What to do: Pull each line containing "origin" out of the data and copy it.

Data:
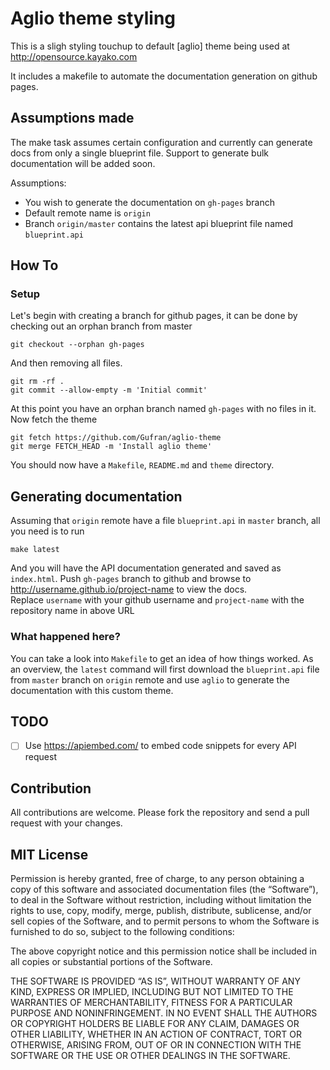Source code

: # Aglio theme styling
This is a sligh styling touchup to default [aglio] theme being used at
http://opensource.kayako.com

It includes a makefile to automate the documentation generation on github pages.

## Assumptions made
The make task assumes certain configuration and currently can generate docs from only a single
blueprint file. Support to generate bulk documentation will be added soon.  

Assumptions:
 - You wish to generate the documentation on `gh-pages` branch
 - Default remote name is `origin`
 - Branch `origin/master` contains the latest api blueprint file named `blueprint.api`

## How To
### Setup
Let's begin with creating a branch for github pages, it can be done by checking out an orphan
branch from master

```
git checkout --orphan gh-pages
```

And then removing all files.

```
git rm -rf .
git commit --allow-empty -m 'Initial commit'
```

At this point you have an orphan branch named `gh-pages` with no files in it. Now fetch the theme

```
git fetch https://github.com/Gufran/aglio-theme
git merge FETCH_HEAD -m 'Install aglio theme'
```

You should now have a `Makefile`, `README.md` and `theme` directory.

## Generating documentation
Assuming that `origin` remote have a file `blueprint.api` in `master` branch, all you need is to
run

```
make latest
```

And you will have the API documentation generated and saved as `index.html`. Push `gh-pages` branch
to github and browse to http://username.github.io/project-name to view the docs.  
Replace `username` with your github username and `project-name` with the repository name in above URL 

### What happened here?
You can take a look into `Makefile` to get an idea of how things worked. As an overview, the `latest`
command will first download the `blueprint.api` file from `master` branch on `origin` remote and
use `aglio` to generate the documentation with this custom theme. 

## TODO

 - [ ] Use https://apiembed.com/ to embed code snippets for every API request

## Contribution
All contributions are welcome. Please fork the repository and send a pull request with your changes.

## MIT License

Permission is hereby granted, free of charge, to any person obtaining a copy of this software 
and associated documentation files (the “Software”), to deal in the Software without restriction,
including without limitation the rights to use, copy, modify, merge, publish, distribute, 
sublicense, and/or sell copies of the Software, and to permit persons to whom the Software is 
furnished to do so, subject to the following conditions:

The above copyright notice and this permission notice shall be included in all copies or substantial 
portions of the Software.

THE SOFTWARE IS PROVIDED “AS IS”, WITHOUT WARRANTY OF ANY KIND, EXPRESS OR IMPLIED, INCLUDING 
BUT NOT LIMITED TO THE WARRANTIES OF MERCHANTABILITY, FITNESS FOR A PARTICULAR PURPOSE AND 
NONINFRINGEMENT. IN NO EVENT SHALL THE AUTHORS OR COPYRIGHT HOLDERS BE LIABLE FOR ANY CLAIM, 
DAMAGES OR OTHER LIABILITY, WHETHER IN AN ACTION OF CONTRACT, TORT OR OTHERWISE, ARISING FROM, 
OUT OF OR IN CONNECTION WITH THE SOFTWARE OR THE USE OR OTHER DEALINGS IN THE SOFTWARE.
...
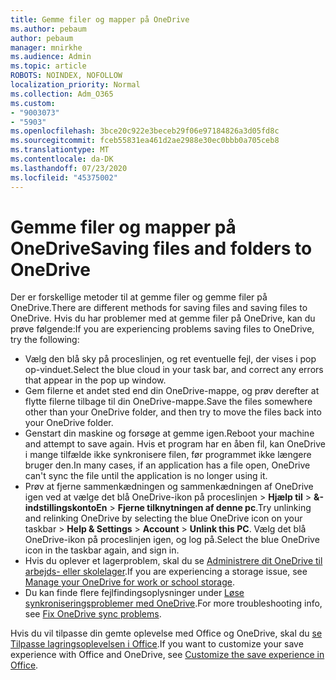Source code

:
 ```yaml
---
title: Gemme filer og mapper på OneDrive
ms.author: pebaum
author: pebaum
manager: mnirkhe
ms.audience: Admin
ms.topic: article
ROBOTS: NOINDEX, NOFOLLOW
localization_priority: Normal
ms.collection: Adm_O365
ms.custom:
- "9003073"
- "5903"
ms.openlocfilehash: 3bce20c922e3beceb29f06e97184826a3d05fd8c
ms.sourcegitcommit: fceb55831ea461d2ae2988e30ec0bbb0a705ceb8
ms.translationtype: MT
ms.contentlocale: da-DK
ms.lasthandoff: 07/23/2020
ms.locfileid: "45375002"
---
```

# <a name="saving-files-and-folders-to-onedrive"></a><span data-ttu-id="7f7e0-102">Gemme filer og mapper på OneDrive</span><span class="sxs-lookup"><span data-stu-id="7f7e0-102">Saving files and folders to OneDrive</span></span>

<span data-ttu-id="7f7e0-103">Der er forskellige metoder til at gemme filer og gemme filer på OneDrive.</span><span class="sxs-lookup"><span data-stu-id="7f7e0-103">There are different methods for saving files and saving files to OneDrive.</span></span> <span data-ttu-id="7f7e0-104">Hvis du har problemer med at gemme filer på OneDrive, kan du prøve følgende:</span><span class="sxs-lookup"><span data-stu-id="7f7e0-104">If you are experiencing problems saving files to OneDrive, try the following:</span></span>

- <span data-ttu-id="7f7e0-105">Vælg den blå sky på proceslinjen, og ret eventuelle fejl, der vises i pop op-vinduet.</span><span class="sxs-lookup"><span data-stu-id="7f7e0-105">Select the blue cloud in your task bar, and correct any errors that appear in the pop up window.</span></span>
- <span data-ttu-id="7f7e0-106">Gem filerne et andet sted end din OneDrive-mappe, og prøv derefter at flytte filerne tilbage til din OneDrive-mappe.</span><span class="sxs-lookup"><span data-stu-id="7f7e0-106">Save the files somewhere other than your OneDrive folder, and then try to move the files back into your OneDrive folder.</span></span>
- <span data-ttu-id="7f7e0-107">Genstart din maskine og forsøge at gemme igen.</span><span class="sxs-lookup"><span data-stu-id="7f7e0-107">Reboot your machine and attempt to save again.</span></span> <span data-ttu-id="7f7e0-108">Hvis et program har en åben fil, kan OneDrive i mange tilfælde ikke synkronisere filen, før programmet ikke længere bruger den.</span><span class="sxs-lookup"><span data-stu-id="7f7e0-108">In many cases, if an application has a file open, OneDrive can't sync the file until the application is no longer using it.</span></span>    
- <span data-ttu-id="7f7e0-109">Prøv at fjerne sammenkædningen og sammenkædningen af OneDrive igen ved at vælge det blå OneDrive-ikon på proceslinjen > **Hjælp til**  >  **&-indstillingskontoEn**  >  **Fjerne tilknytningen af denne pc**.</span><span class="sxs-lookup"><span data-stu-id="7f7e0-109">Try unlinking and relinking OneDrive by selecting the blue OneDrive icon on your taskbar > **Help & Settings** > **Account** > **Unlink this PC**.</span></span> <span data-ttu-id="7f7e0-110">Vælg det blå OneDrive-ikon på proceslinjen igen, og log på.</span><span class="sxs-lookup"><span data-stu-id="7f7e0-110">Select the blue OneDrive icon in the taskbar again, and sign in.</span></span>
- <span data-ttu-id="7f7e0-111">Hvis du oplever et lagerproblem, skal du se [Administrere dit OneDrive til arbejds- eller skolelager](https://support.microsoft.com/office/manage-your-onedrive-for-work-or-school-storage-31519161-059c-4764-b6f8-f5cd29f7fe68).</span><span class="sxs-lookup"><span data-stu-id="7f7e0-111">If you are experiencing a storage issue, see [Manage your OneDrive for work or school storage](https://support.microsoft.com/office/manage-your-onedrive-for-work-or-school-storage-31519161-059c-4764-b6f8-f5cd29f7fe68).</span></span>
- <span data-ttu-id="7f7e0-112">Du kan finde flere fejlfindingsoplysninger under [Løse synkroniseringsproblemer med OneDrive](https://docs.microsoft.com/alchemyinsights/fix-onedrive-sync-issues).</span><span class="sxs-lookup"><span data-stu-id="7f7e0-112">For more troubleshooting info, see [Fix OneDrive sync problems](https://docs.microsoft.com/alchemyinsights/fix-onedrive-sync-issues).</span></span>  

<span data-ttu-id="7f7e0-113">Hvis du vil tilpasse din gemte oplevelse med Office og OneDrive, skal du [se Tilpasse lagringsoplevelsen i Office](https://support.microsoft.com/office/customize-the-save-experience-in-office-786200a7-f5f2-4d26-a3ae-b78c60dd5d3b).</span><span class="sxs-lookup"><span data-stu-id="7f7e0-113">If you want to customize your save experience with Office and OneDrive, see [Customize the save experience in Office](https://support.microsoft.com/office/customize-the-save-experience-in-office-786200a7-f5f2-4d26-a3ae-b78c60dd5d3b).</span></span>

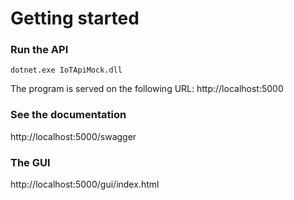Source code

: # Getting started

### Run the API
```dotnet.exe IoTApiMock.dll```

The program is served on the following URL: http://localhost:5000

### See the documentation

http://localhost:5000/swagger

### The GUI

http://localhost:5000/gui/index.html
* * *
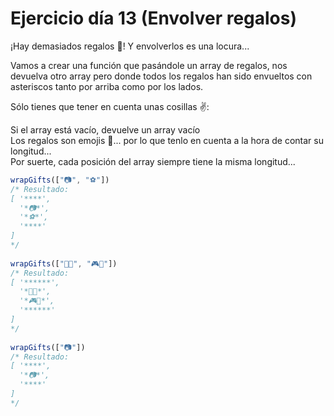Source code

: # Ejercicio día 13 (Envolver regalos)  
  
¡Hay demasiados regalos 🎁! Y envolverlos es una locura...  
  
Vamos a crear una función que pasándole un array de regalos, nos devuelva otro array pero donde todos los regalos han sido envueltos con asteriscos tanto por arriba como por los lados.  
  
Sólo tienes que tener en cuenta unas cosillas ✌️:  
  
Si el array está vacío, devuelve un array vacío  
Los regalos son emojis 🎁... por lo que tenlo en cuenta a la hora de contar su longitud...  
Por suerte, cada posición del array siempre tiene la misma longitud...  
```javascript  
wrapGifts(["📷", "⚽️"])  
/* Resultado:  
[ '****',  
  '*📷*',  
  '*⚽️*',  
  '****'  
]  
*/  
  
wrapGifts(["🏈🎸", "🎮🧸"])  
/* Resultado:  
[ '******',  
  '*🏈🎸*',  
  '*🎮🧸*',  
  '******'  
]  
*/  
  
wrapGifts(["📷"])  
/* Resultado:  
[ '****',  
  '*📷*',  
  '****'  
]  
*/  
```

Output of the task:
 - Default remote name is `origin`
 - Branch `origin/master` contains the latest api blueprint file named `blueprint.api`
Assuming that `origin` remote have a file `blueprint.api` in `master` branch, all you need is to
command will first download the `blueprint.api` file from `master` branch on `origin` remote and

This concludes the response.